Les marchés de l’œuf impactés par la mise aux normes

L’application de la mise aux normes bien-être animal et le passage aux cages aménagées a perturbé le marché de l’œuf ces dernières années. Aujourd’hui ce sont les négociations sur les accords bilatéraux entre l’UE et les États-Unis qui inquiètent les éleveurs.

101 milliards d’œufs ont été produits dans l’Union Européenne à 27 membres sur l’année 2013. La production a reculé de 7 % ces dix dernières années. En France, après un repli de 2004 à 2012, la tendance s’inverse ; 15 milliards d’œufs ont été produits dans le pays en 2013 ; c’est un niveau de production supérieur de 11 % à la moyenne 2006-2010. Les travaux de mise aux normes bien-être animal dans les élevages et le passage aux cages aménagées avec 750 cm2 par poule ont marqué la baisse significative intervenue entre 2010 et 2012. Les restructurations d’élevages ayant eu lieu durant cette période ont entraîné la forte augmentation de production de 2012 à 2013.

200 œufs par an et par habitant consommés en Europe

« L’Union Européenne est autosuffisante en œufs à 102,5 %. La consommation moyenne étant de 200 œufs par an et par habitant. Dans les extrêmes, 247 œufs/an/habitant sont consommés en Hongrie, alors que les Grecs n’en mangent que 142 », a expliqué Pascale Magdelaine, de l’Itavi, lors de la journée pondeuse et œuf de consommation qui s’est déroulée à Pacé (35) au mois de décembre. Qu’ils proviennent  d’élevages en cage, au sol, plein air ou bio, la répartition des œufs de chaque catégorie sur les marchés nationaux est très contrastée. En France, par exemple, deux tiers des œufs coquille achetés par les ménages sont issus d’élevages équipés de cages. L’Allemagne et les Pays-Bas consomment respectivement moins de 5 % et moins de 10 % de ces œufs, préférant largement ceux venant d’élevages au sol. « Ces pays se sont orientés vers ce mode d’élevage à partir de 2010 avec l’arrivée de la mise aux normes bien-être des cages, ainsi que la pression de la grande distribution et des discounters qui avaient pris la décision de ne plus commercialiser d’œufs issus des cages », rapporte Pascale Magdelaine.

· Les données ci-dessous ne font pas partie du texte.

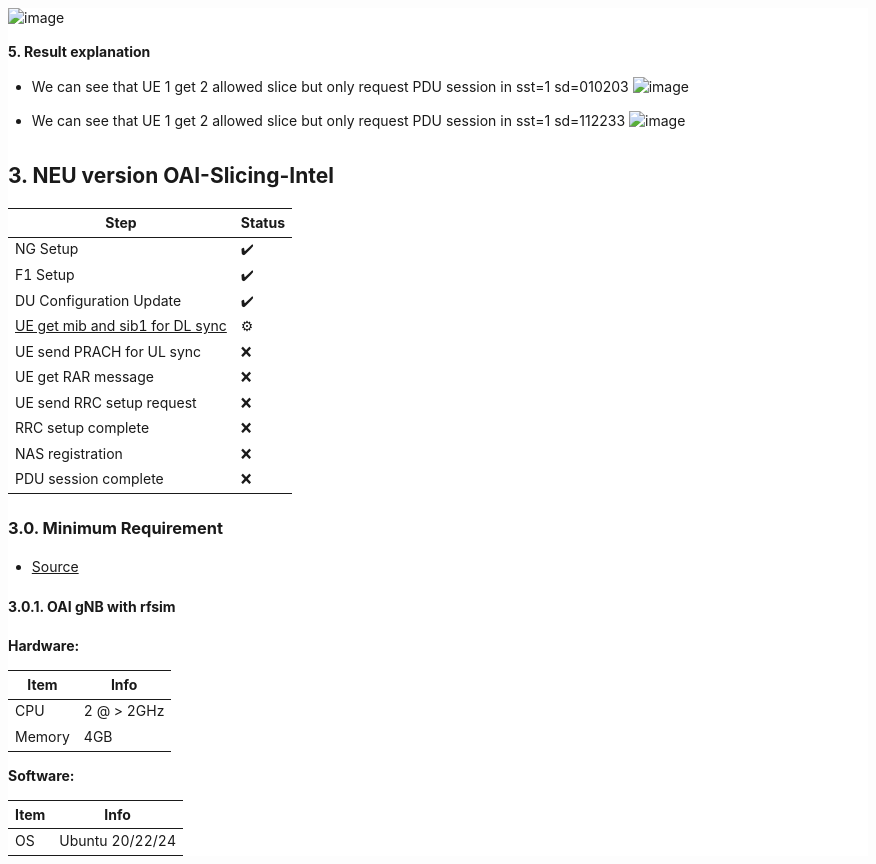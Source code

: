 
![image](https://hackmd.io/_uploads/HJN3_02l1e.png)


<b>5. Result explanation</b>
- We can see that UE 1 get 2 allowed slice but only request PDU session in sst=1 sd=010203
![image](https://hackmd.io/_uploads/H1QBFRhlJl.png)

- We can see that UE 1 get 2 allowed slice but only request PDU session in sst=1 sd=112233
![image](https://hackmd.io/_uploads/BJsPcC2xyx.png)


## 3. NEU version OAI-Slicing-Intel

| Step                                                 | Status             |
| ---------------------------------------------------- | ------------------ |
| NG Setup                                             | :heavy_check_mark: |
| F1 Setup                                             | :heavy_check_mark: |
| DU Configuration Update                              | :heavy_check_mark: |
| [UE get mib and sib1 for DL sync](#3421-Initial-Run) | :gear:             |
| UE send PRACH for UL sync                            | :x:                |
| UE get RAR message                                   | :x:                |
| UE send RRC setup request                            | :x:                |
| RRC setup complete                                   | :x:                |
| NAS registration                                     | :x:                |
| PDU session complete                                 | :x:                |

 

### 3.0. Minimum Requirement

- [Source](https://gitlab.eurecom.fr/oai/openairinterface5g/-/blob/develop/doc/system_requirements.md)

#### 3.0.1. OAI gNB with rfsim

<b>Hardware:</b>

| Item   | Info       |
| ------ | ---------- |
| CPU    | 2 @ > 2GHz |
| Memory | 4GB        |

<b>Software:</b>

| Item | Info            |
| ---- | --------------- |
| OS   | Ubuntu 20/22/24 |
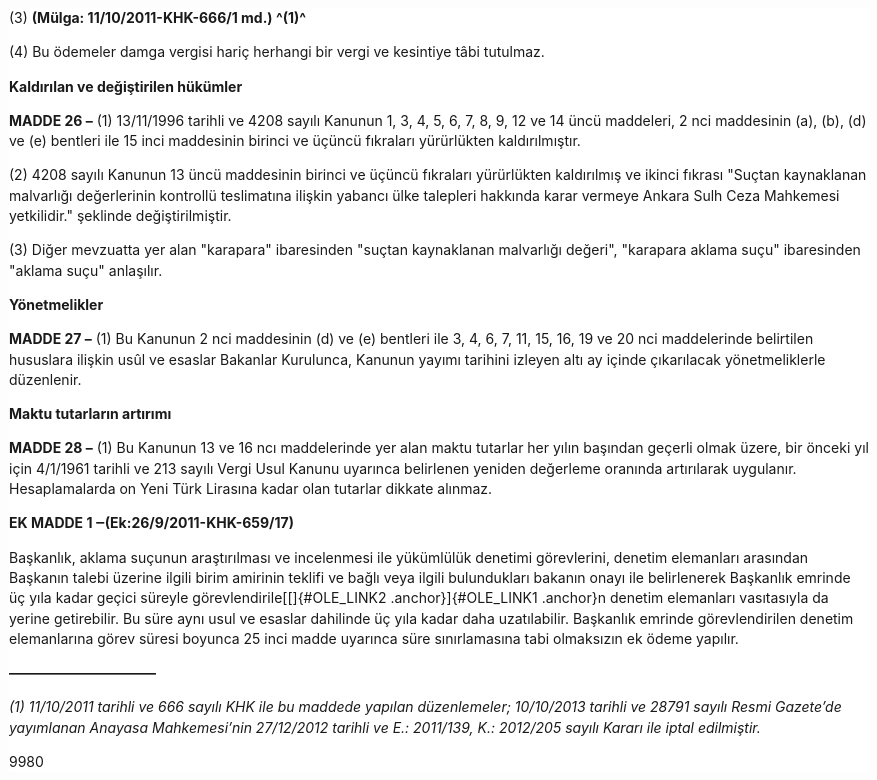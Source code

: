 \(3) **(Mülga: 11/10/2011-KHK-666/1 md.) ^(1)^**

\(4) Bu ödemeler damga vergisi hariç herhangi bir vergi ve kesintiye tâbi
tutulmaz.

**Kaldırılan ve değiştirilen hükümler**

**MADDE 26 –** (1) 13/11/1996 tarihli ve 4208 sayılı Kanunun 1, 3, 4, 5,
6, 7, 8, 9, 12 ve 14 üncü maddeleri, 2 nci maddesinin (a), (b), (d) ve
(e) bentleri ile 15 inci maddesinin birinci ve üçüncü fıkraları
yürürlükten kaldırılmıştır.

\(2) 4208 sayılı Kanunun 13 üncü maddesinin birinci ve üçüncü fıkraları
yürürlükten kaldırılmış ve ikinci fıkrası "Suçtan kaynaklanan malvarlığı
değerlerinin kontrollü teslimatına ilişkin yabancı ülke talepleri
hakkında karar vermeye Ankara Sulh Ceza Mahkemesi yetkilidir." şeklinde
değiştirilmiştir.

\(3) Diğer mevzuatta yer alan "karapara" ibaresinden "suçtan kaynaklanan
malvarlığı değeri", "karapara aklama suçu" ibaresinden "aklama suçu"
anlaşılır.

**Yönetmelikler**

**MADDE 27 –** (1) Bu Kanunun 2 nci maddesinin (d) ve (e) bentleri ile
3, 4, 6, 7, 11, 15, 16, 19 ve 20 nci maddelerinde belirtilen hususlara
ilişkin usûl ve esaslar Bakanlar Kurulunca, Kanunun yayımı tarihini
izleyen altı ay içinde çıkarılacak yönetmeliklerle düzenlenir.

**Maktu tutarların artırımı**

**MADDE 28 –** (1) Bu Kanunun 13 ve 16 ncı maddelerinde yer alan maktu
tutarlar her yılın başından geçerli olmak üzere, bir önceki yıl için
4/1/1961 tarihli ve 213 sayılı Vergi Usul Kanunu uyarınca belirlenen
yeniden değerleme oranında artırılarak uygulanır. Hesaplamalarda on Yeni
Türk Lirasına kadar olan tutarlar dikkate alınmaz.

**EK MADDE 1 ‒(Ek:26/9/2011-KHK-659/17)**

Başkanlık, aklama suçunun araştırılması ve incelenmesi ile yükümlülük
denetimi görevlerini, denetim elemanları arasından Başkanın talebi
üzerine ilgili birim amirinin teklifi ve bağlı veya ilgili bulundukları
bakanın onayı ile belirlenerek Başkanlık emrinde üç yıla kadar geçici
süreyle görevlendirile[[]{#OLE_LINK2 .anchor}]{#OLE_LINK1 .anchor}n
denetim elemanları vasıtasıyla da yerine getirebilir. Bu süre aynı usul
ve esaslar dahilinde üç yıla kadar daha uzatılabilir. Başkanlık emrinde
görevlendirilen denetim elemanlarına görev süresi boyunca 25 inci madde
uyarınca süre sınırlamasına tabi olmaksızın ek ödeme yapılır.

**–––––––––––––––––––––**

*(1) 11/10/2011 tarihli ve 666 sayılı KHK ile bu maddede yapılan
düzenlemeler; 10/10/2013 tarihli ve 28791 sayılı Resmi Gazete’de
yayımlanan Anayasa Mahkemesi’nin 27/12/2012 tarihli ve E.: 2011/139, K.:
2012/205 sayılı Kararı ile iptal edilmiştir.*

9980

Ce système qui était dominant en Europe avec 92 % des pondeuses élevées en cages en 1996 est passé à 65 % en 2010, puis à 58 % en 2012. En France, certaines associations de défenses des animaux tentent de faire pression sur la grande distribution afin que celle-ci retire de ses rayons les œufs venant d’élevages en cage. Il ne faut pas oublier que les consommateurs, quelles que soient leurs convictions, au moment de l’acte d’achat regardent pour une grande partie le prix. La mise aux normes bien-être a engendré une augmentation de 7 % sur les coûts de production. De plus, dans un système comme le plein air, les œufs coûtent 30 % plus cher à produire qu’en cages. Les consommateurs ne se tourneront donc pas tous vers les œufs alternatifs.

Décrue du cheptel en 2014

Le potentiel de poules pondeuses en production dans l’Union Européenne est supérieur de 6 % à l’année précédente. Pascale Magdelaine annonce : « il y a un amorçage d’une décrue du cheptel en production pour 2014 au niveau européen. » L’impact de cette différence de production a eu un effet direct sur les cours avec une augmentation de 43 % sur les prix de gros en 2012 et une baisse de 19 % sur les 43 premières semaines de 2013. Les négociations commerciales bilatérales entre l’Union Européenne et les États-Unis pourraient aussi avoir de lourdes conséquences sur les marchés de la poudre d’œuf entier. « S’il y a une baisse des droits de douane, la poudre étrangère, notamment en provenance des Etats-Unis, se retrouvera moins chère que celle venant de l’Union Européenne », confie Pascale Magdelaine. De plus, cette poudre est produite avec des œufs venant d’élevages n’ayant pas les mêmes normes qu’en Europe (cf graphique : coût de production selon le système d’élevage). Ils ont par conséquent des coûts de production moindres puisque les cages aux USA sont de 430 cm2 par poule alors qu’en Europe la norme est de 750 cm2 par animal.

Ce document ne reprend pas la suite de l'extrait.